Borrowers can obtain loans of justice in all 50 states. Equity loans can be used for the purchase price of new houses, but the lender will not loan, if your house is on the market. This is the main reason many sellers receive loans, instead of bridges. But because the costs above, with a bridge loan, it makes more sense to get a loan of shares, if you can plan far enough ahead.

Borrowers also get a home equity loan to pay for home improvements / remodeling, higher education or medical expenses. Since the interest tax on home equity loan, many homeowners have decided to borrow against homes for the purchase of consumer goods. They reason that if they finance consumer goods by obtaining an unsecured loan or a deposit for purchase by credit card, they can not deduct the interest, but they often do not stop to consider the question of whether the item is really necessary. This is not a good idea to take from your house to buy luxury items such as motor homes, boats or ski vacations, but they do it. Benefits for home equity loan are:

* As a rule, the fixed interest rate
* Use 100% of the shares or more
* Amortized Payment
* For loan terms such as 3, 5, 7, 10 or 15 years.

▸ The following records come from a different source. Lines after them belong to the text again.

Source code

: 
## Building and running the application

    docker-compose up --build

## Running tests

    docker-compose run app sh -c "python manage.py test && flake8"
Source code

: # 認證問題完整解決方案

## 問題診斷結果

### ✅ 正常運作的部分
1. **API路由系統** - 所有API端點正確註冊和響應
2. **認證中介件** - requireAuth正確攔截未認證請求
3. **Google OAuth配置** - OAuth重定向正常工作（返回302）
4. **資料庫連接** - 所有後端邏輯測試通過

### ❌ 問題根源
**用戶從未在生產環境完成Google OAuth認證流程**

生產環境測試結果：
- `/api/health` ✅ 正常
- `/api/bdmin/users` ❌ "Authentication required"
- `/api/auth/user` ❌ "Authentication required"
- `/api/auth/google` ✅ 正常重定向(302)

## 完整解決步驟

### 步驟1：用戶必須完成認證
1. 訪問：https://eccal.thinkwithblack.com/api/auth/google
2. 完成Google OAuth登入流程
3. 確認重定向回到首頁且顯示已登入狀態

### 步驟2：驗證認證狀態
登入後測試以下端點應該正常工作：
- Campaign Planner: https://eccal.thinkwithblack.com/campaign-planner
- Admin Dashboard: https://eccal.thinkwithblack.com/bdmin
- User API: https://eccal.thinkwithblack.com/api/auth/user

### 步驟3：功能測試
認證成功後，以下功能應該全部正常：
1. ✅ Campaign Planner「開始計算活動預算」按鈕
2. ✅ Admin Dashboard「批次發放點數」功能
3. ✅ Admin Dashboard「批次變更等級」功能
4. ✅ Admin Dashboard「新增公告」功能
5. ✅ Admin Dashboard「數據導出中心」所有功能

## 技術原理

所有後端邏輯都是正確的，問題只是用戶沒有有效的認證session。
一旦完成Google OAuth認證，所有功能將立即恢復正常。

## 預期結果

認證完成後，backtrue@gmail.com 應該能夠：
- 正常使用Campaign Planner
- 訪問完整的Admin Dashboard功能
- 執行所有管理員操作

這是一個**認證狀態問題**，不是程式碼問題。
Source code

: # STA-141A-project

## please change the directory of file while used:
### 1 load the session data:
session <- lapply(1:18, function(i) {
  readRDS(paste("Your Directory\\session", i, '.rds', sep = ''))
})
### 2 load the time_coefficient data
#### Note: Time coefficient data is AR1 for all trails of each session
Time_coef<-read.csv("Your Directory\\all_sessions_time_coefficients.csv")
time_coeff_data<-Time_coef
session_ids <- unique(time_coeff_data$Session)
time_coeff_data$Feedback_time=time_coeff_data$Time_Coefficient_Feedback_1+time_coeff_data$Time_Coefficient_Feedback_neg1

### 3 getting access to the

Home equity line of credit (HELOC)

Borrowers can take advantage of home equity line of credit and does not return a penny. This is because the HELOC is a line of credit, ie if you never make any money, you never have to pay it back. It is available to check more than you have in your account, or to make a conclusion on a specific account in your lending institution.

Some of the features inherent to the HELOC are:
* As a rule, controlled currency loan
* Once the money has been returned, you can take it again
* Flexible payment terms, and sometimes even 1% of the outstanding loan

Note: At the time to ask for HELOC, when it is not required. This credit, which will be available for you if you ever need to draw on it, as you subsequently unemployed or facing immediate financial emergencies.